• Problem statement:
Go over the entries below line by line, copying each one that contains the word "created".

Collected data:
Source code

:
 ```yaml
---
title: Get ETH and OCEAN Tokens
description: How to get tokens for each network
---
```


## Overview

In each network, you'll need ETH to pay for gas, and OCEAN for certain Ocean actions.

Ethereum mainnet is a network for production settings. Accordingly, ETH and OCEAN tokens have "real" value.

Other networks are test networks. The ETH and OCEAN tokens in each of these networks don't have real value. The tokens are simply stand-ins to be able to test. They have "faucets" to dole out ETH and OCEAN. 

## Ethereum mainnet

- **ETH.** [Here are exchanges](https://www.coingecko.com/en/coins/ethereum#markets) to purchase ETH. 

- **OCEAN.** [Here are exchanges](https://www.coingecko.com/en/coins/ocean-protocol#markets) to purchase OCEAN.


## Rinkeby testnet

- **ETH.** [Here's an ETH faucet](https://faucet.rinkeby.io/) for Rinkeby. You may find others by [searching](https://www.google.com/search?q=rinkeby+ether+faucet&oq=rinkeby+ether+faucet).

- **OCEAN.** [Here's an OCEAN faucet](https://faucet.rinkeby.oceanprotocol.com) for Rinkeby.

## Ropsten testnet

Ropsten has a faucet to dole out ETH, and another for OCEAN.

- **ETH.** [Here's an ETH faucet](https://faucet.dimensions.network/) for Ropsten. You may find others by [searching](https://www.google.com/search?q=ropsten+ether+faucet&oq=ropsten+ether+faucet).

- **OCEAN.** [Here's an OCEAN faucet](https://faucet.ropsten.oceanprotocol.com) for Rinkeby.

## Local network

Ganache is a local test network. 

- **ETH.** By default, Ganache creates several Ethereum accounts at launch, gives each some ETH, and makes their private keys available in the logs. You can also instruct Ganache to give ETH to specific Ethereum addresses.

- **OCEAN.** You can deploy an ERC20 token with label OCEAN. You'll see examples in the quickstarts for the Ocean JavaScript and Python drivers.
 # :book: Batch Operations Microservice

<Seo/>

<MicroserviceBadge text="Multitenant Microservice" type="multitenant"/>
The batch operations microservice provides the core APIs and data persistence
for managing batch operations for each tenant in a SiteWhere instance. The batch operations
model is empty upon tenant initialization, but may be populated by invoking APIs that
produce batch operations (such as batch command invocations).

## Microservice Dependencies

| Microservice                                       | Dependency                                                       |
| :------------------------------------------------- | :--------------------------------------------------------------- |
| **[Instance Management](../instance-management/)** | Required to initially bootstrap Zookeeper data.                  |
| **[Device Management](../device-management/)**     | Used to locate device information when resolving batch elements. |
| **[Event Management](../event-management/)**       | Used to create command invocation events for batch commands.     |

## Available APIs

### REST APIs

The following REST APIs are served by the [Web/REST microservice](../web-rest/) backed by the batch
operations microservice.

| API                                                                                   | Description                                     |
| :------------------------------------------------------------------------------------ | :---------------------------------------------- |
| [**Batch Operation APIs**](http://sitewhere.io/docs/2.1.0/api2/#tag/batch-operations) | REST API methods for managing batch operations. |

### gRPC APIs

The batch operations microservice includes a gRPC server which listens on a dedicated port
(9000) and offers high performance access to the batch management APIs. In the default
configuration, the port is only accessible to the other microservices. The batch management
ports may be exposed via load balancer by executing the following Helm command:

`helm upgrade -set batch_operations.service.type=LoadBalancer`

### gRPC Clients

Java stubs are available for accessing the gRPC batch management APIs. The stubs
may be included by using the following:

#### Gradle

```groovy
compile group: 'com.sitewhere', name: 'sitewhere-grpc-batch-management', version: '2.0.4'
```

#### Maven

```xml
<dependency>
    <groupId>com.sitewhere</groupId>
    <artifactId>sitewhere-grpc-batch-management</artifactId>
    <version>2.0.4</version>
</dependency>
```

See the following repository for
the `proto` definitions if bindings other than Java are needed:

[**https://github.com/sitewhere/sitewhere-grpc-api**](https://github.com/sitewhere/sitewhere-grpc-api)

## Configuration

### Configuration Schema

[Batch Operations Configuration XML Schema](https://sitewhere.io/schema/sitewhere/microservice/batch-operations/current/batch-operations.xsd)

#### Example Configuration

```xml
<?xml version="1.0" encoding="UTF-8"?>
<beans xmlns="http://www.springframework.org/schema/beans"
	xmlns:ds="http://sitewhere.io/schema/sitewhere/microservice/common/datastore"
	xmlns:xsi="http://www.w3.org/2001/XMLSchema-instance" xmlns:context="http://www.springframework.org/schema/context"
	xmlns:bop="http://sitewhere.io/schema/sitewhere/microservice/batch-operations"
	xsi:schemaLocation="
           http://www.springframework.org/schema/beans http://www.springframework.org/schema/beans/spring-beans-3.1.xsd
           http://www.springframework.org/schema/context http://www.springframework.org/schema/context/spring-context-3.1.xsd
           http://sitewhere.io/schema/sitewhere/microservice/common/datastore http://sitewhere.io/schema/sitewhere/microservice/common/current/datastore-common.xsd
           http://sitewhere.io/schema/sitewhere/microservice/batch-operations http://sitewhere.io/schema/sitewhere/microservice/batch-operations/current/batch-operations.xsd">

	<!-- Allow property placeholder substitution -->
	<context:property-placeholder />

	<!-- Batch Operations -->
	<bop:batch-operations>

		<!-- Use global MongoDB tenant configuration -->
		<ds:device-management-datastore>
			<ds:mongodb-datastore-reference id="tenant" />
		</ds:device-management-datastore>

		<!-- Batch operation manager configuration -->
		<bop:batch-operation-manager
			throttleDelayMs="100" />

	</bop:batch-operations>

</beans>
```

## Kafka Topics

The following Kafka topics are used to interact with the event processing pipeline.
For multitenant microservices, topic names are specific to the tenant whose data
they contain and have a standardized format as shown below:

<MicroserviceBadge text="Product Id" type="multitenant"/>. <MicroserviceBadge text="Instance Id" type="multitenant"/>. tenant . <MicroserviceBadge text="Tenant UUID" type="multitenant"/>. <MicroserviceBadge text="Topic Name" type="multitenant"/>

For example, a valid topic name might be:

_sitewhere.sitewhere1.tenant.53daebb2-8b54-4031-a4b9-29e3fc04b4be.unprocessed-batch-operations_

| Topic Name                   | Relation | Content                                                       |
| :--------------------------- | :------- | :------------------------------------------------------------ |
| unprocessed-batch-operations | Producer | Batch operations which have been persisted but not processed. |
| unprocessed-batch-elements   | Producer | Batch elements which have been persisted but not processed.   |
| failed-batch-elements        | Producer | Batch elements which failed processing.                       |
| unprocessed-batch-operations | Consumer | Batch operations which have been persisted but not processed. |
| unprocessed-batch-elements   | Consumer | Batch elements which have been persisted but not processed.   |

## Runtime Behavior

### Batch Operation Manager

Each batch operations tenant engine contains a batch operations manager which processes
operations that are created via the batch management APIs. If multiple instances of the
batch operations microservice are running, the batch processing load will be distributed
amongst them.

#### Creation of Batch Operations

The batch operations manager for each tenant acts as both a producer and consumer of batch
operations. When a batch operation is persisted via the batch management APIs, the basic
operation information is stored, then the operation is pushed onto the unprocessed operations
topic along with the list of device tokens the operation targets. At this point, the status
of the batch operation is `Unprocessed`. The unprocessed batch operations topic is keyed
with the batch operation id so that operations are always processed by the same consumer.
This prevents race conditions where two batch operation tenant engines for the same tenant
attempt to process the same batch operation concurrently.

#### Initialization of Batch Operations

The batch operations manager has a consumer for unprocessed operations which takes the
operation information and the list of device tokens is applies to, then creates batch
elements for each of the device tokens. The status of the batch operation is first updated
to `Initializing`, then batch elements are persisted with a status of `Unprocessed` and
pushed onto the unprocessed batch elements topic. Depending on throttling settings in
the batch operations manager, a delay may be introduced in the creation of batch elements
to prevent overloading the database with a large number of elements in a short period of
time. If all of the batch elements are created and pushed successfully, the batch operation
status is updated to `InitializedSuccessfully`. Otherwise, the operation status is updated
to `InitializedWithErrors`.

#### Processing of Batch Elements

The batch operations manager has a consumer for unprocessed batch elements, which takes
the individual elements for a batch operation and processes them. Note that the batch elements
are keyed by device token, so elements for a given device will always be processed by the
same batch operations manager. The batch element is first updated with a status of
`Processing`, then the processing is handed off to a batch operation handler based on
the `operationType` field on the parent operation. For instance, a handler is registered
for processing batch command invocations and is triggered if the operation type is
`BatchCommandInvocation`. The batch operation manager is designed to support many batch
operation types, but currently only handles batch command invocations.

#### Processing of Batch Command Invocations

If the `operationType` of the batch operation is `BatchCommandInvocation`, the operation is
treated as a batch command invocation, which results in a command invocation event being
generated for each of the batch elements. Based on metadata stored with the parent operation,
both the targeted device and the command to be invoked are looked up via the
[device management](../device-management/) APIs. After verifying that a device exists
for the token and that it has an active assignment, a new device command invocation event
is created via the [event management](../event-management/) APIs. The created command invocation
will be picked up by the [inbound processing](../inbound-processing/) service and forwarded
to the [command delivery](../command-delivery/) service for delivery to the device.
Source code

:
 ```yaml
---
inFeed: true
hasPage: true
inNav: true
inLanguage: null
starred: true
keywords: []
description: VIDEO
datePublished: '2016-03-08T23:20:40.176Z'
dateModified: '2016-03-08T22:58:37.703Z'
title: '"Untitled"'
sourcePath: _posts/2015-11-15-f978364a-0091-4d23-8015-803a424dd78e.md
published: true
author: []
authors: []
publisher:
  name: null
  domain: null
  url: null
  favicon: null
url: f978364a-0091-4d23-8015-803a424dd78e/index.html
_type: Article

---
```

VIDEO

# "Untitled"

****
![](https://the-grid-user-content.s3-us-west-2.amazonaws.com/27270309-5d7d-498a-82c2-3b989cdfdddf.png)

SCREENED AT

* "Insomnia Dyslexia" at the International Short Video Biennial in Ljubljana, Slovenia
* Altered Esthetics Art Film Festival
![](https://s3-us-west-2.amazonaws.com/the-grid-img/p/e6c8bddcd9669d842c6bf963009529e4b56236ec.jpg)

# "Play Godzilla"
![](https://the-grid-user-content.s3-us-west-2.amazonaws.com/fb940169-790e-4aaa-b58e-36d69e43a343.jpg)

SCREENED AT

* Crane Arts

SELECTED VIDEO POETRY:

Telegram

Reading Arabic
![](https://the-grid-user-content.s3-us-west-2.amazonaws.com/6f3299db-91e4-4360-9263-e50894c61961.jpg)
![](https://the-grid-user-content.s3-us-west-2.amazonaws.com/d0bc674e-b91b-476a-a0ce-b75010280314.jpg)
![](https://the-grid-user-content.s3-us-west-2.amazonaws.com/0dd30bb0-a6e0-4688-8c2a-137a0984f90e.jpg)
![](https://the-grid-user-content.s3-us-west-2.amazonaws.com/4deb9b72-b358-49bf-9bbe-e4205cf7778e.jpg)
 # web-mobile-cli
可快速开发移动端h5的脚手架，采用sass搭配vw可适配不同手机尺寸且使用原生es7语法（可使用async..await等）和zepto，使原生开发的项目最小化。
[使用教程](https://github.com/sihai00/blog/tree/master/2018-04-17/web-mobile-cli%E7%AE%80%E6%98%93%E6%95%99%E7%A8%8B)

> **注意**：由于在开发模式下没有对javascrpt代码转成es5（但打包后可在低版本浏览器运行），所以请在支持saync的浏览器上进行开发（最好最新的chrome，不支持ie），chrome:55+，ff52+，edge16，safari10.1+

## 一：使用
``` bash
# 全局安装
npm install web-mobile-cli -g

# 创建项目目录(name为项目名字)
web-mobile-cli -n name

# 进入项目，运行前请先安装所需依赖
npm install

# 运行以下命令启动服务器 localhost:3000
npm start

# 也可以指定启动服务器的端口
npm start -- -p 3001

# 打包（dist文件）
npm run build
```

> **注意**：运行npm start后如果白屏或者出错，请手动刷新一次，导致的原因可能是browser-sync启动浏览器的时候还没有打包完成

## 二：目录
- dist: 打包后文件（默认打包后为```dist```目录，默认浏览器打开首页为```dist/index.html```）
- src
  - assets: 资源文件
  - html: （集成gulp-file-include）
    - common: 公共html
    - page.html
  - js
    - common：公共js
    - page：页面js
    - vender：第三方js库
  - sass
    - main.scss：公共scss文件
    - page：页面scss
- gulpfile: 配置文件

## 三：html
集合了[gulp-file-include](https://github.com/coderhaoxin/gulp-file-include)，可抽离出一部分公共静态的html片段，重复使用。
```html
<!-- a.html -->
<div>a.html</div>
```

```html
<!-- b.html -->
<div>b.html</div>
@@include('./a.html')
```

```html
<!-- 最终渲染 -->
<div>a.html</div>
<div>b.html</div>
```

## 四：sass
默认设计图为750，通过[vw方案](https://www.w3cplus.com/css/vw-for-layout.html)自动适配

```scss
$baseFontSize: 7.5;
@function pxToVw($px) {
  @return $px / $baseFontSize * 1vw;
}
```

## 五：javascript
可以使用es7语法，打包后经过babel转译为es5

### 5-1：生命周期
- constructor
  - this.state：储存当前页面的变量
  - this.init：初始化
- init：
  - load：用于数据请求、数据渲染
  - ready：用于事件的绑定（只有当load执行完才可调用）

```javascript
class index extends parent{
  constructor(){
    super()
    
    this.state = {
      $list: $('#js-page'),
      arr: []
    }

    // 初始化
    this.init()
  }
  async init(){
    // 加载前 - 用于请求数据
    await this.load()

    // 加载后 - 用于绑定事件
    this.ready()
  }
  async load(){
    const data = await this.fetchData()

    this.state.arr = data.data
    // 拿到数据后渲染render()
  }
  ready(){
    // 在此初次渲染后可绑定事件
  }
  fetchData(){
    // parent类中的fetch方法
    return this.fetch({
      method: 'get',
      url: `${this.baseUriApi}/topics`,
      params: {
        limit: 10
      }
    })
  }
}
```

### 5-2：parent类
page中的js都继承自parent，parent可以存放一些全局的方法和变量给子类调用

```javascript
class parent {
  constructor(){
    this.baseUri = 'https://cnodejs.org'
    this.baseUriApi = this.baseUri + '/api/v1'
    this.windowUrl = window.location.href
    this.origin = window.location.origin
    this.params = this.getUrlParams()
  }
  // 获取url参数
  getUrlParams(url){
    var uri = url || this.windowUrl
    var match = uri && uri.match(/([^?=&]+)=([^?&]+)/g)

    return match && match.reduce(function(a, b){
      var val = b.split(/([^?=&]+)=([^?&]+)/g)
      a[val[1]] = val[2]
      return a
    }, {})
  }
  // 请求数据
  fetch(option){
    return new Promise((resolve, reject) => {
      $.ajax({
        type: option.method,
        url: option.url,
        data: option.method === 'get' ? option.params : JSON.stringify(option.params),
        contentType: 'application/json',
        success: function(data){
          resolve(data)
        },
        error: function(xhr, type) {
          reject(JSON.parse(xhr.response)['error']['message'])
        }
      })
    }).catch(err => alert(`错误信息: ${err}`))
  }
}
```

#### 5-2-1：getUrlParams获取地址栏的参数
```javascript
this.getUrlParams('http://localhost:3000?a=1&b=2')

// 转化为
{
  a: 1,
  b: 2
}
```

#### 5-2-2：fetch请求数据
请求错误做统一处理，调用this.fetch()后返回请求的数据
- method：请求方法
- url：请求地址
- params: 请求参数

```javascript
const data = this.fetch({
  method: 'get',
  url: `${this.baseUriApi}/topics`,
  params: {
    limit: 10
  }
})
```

• Reply to the exercise:
operations that are created via the batch management APIs. If multiple instances of the
time. If all of the batch elements are created and pushed successfully, the batch operation
is created via the [event management](../event-management/) APIs. The created command invocation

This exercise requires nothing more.